#### WORK REQUEST
Print nothing beyond the line with "entegrasyon yaparken problem": every line from the beginning of the data up to it, that line included, and no pictures.

Source data:

▼▼▼

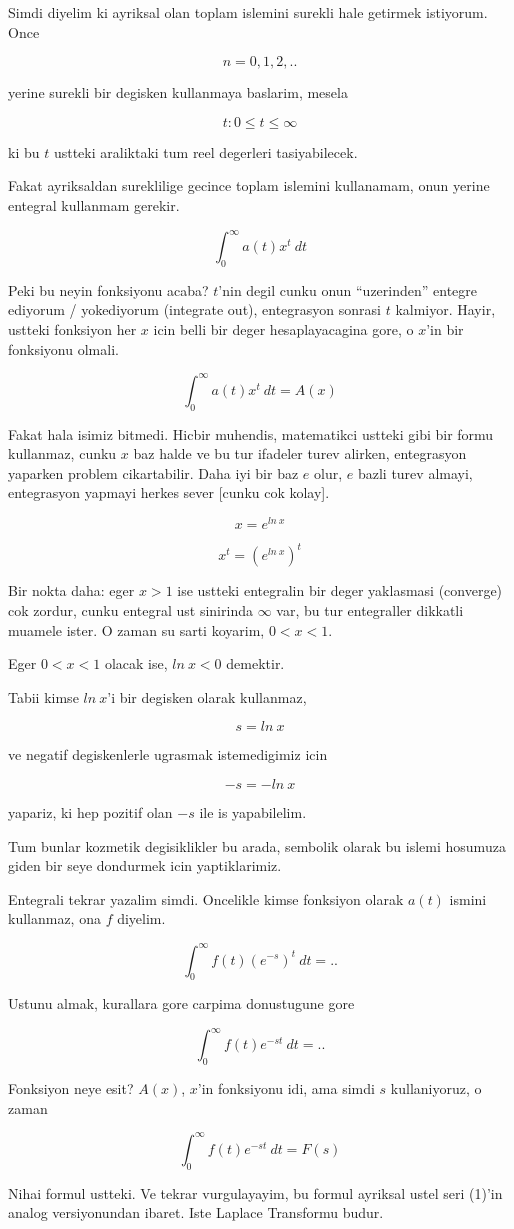 \documentclass[12pt,fleqn]{article}
\begin{document}
Simdi diyelim ki ayriksal olan toplam islemini surekli hale getirmek
istiyorum. Once

\[ n = 0,1,2,.. \]

yerine surekli bir degisken kullanmaya baslarim, mesela

\[ t: 0 \le t \le \infty \]

ki bu $t$ ustteki araliktaki tum reel degerleri tasiyabilecek. 

Fakat ayriksaldan sureklilige gecince toplam islemini kullanamam, onun
yerine entegral kullanmam gerekir. 

\[ \int_0^{\infty} a(t)x^t \ dt \]

Peki bu neyin fonksiyonu acaba? $t$'nin degil cunku onun ``uzerinden''
entegre ediyorum / yokediyorum (integrate out), entegrasyon sonrasi $t$
kalmiyor. Hayir, ustteki fonksiyon her $x$ icin belli bir deger
hesaplayacagina gore, o $x$'in bir fonksiyonu olmali. 

\[ \int_0^{\infty} a(t)x^t \ dt = A(x)\]

Fakat hala isimiz bitmedi. Hicbir muhendis, matematikci ustteki gibi bir
formu kullanmaz, cunku $x$ baz halde ve bu tur ifadeler turev alirken,
entegrasyon yaparken problem cikartabilir. Daha iyi bir baz $e$ olur, $e$
bazli turev almayi, entegrasyon yapmayi herkes sever [cunku cok kolay]. 

\[ x = e^{ln \ x} \]

\[ x^t = (e^{ln \ x})^t \]

Bir nokta daha: eger $x > 1$ ise ustteki entegralin bir deger yaklasmasi
(converge) cok zordur, cunku entegral ust sinirinda $\infty$ var, bu tur
entegraller dikkatli muamele ister. O zaman su sarti koyarim, $0 < x < 1$. 

Eger  $0 < x < 1$ olacak ise, $ln \ x < 0$ demektir. 

Tabii kimse $ln \ x$'i bir degisken olarak kullanmaz, 

\[ s = ln \ x \]

ve negatif degiskenlerle ugrasmak istemedigimiz icin 

\[ -s = -ln \ x \] 

yapariz, ki hep pozitif olan $-s$ ile is yapabilelim. 

Tum bunlar kozmetik degisiklikler bu arada, sembolik olarak bu islemi
hosumuza giden bir seye dondurmek icin yaptiklarimiz. 

Entegrali tekrar yazalim simdi. Oncelikle kimse fonksiyon olarak $a(t)$
ismini kullanmaz, ona $f$ diyelim. 

\[ \int_0^{\infty} f(t)(e^{-s})^t \ dt = ..\]

Ustunu almak, kurallara gore carpima donustugune gore

\[ \int_0^{\infty} f(t)e^{-st} \ dt = ..\]

Fonksiyon neye esit? $A(x)$, $x$'in fonksiyonu idi, ama simdi $s$
kullaniyoruz, o zaman 

\[ \int_0^{\infty} f(t)e^{-st} \ dt = F(s)\]

Nihai formul ustteki. Ve tekrar vurgulayayim, bu formul ayriksal ustel seri
(1)'in analog versiyonundan ibaret. Iste Laplace Transformu budur. 
\end{document}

▲▲▲

#### ANSWER SPACE
 \documentclass[12pt,fleqn]{article}
\begin{document}
Simdi diyelim ki ayriksal olan toplam islemini surekli hale getirmek
istiyorum. Once

\[ n = 0,1,2,.. \]

yerine surekli bir degisken kullanmaya baslarim, mesela

\[ t: 0 \le t \le \infty \]

ki bu $t$ ustteki araliktaki tum reel degerleri tasiyabilecek. 

Fakat ayriksaldan sureklilige gecince toplam islemini kullanamam, onun
yerine entegral kullanmam gerekir. 

\[ \int_0^{\infty} a(t)x^t \ dt \]

Peki bu neyin fonksiyonu acaba? $t$'nin degil cunku onun ``uzerinden''
entegre ediyorum / yokediyorum (integrate out), entegrasyon sonrasi $t$
kalmiyor. Hayir, ustteki fonksiyon her $x$ icin belli bir deger
hesaplayacagina gore, o $x$'in bir fonksiyonu olmali. 

\[ \int_0^{\infty} a(t)x^t \ dt = A(x)\]

Fakat hala isimiz bitmedi. Hicbir muhendis, matematikci ustteki gibi bir
formu kullanmaz, cunku $x$ baz halde ve bu tur ifadeler turev alirken,
entegrasyon yaparken problem cikartabilir. Daha iyi bir baz $e$ olur, $e$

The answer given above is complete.